§ PROBLEM TO SOLVE:
Gather every line below where "parfois" appears.
** Opening PROVIDED DATA block **
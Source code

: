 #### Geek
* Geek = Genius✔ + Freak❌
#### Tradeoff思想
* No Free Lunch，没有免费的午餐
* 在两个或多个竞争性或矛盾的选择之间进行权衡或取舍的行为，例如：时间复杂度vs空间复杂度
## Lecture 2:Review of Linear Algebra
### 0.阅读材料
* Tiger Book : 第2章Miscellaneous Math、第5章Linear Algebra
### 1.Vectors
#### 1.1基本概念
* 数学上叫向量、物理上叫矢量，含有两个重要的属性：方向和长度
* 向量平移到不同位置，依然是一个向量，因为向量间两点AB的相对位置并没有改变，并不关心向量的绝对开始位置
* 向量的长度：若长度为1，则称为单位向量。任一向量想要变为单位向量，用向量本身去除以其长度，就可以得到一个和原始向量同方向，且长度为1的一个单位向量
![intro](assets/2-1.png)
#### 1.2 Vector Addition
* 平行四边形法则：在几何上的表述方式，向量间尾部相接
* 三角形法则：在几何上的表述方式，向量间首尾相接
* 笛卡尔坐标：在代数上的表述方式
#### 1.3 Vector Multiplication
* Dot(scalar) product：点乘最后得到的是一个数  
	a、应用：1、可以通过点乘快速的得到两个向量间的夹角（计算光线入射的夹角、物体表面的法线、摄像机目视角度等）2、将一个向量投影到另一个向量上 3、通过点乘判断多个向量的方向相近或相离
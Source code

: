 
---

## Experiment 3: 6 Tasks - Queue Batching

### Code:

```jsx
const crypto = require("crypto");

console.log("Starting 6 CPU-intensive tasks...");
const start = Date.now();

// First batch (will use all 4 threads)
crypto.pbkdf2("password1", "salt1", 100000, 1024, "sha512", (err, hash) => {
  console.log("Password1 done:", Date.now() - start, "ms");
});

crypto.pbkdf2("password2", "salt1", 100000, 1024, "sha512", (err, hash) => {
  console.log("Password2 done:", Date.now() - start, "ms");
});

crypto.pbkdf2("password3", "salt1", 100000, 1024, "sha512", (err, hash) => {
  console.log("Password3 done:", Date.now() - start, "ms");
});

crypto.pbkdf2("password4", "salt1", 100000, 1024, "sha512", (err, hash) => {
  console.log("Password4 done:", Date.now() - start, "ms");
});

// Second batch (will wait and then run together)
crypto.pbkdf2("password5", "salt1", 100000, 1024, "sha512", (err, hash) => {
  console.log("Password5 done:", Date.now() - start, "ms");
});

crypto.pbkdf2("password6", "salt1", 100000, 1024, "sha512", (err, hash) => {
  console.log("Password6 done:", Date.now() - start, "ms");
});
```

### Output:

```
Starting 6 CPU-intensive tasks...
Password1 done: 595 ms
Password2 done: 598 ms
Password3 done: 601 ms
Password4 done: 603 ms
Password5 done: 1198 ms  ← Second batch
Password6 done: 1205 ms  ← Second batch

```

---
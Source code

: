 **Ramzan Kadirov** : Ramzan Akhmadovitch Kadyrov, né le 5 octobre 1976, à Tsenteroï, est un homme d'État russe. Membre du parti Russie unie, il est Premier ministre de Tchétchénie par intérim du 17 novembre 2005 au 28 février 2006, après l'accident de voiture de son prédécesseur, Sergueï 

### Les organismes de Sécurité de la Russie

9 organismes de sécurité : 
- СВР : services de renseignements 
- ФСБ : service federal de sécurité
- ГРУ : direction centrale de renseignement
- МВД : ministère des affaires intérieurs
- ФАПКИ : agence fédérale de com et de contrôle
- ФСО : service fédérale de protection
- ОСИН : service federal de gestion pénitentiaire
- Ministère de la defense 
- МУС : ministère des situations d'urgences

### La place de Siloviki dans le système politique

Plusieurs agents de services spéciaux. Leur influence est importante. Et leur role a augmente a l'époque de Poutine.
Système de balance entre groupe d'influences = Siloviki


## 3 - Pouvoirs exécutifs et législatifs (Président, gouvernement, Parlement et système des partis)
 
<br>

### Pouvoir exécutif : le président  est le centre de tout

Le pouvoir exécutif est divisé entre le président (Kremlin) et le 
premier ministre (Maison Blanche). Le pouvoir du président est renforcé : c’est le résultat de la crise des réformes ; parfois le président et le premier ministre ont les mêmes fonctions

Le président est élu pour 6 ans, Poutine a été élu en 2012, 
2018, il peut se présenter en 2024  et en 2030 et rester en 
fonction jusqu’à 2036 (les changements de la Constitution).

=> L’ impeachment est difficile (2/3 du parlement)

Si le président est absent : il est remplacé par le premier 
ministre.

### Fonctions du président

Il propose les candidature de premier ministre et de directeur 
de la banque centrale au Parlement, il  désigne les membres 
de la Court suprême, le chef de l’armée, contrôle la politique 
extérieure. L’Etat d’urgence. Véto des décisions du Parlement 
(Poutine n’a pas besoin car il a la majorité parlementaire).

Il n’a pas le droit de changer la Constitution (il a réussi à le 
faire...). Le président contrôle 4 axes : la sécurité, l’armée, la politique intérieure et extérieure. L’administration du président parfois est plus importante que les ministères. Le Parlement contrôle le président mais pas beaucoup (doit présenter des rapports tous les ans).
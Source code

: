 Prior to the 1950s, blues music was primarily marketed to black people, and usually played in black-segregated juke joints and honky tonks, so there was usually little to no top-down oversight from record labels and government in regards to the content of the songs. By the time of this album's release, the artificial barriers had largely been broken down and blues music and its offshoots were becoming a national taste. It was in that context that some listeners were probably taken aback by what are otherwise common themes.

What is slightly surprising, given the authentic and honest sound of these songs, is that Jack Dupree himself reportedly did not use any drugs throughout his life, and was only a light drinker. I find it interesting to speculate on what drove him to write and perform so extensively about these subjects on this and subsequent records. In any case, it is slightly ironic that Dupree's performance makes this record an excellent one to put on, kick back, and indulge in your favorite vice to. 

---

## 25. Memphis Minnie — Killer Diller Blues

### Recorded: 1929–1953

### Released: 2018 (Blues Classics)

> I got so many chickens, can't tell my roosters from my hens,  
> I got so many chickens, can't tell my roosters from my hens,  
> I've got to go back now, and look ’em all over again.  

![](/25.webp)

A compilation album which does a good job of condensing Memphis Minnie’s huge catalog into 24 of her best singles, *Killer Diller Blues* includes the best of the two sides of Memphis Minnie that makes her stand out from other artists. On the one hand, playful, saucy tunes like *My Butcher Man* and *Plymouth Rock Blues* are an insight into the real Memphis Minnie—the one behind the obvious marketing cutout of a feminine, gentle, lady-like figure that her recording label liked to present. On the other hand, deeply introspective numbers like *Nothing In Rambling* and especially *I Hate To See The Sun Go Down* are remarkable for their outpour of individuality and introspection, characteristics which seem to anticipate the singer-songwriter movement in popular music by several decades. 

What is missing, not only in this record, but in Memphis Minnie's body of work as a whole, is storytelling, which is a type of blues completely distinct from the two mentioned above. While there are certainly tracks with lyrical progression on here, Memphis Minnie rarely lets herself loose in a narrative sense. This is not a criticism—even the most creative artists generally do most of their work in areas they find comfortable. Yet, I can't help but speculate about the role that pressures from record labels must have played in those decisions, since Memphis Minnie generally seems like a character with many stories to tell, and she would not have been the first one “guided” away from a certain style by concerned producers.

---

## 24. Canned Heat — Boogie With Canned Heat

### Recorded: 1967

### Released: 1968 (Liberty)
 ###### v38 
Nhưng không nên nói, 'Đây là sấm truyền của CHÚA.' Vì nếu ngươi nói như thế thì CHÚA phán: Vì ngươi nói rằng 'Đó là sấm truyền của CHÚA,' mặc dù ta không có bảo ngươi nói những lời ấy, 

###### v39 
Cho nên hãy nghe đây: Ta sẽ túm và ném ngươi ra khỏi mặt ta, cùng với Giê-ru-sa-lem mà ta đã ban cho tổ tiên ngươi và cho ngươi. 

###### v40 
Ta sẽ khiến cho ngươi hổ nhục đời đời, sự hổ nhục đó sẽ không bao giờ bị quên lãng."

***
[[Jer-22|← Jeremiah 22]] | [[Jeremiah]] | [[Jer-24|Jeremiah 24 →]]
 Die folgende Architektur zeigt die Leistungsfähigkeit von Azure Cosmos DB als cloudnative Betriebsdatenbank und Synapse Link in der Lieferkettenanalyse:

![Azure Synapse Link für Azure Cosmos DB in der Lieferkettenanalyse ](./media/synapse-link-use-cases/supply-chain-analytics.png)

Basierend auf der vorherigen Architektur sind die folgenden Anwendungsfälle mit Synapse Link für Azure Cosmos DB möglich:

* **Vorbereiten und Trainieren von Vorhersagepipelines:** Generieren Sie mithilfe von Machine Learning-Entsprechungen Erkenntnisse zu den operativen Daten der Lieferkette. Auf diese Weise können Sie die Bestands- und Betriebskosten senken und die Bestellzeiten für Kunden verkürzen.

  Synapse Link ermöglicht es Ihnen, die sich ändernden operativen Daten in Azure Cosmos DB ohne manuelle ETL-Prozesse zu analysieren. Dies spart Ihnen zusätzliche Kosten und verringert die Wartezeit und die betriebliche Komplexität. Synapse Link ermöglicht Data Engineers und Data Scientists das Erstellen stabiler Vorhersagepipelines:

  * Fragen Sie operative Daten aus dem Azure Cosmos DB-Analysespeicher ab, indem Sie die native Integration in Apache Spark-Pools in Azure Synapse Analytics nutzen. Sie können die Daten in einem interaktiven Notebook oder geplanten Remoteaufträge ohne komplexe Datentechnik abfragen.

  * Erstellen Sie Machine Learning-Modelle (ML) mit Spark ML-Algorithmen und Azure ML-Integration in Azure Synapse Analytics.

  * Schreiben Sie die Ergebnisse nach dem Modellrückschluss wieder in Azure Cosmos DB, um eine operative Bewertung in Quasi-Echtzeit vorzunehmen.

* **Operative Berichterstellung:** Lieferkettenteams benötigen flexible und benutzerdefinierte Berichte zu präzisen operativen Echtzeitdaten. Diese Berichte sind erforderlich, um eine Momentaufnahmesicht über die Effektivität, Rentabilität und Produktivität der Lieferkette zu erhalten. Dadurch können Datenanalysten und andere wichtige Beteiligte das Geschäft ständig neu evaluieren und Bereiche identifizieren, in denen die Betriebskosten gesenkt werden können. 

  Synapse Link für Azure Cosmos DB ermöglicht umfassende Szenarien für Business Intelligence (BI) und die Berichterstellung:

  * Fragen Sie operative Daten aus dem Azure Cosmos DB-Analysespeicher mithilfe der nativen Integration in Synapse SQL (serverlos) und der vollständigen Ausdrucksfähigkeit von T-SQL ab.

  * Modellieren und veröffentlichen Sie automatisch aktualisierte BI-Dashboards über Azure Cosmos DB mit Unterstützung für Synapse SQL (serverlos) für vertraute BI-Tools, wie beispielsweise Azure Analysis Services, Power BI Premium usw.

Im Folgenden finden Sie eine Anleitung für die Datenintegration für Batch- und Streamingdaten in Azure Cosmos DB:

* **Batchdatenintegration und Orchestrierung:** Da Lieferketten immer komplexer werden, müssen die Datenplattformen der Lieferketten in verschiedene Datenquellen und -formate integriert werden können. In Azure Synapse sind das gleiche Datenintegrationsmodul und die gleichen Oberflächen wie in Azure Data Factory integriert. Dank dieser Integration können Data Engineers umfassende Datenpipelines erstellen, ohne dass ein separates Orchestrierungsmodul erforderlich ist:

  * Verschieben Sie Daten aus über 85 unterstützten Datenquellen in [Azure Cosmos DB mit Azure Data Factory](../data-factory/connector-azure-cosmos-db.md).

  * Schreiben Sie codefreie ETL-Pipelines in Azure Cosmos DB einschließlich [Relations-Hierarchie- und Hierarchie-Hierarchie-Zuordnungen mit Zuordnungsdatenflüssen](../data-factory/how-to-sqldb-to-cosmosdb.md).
** Closing PROVIDED DATA block **
§ EXERCISE RESULT:
premier ministre (Maison Blanche). Le pouvoir du président est renforcé : c’est le résultat de la crise des réformes ; parfois le président et le premier ministre ont les mêmes fonctions
faire...). Le président contrôle 4 axes : la sécurité, l’armée, la politique intérieure et extérieure. L’administration du président parfois est plus importante que les ministères. Le Parlement contrôle le président mais pas beaucoup (doit présenter des rapports tous les ans).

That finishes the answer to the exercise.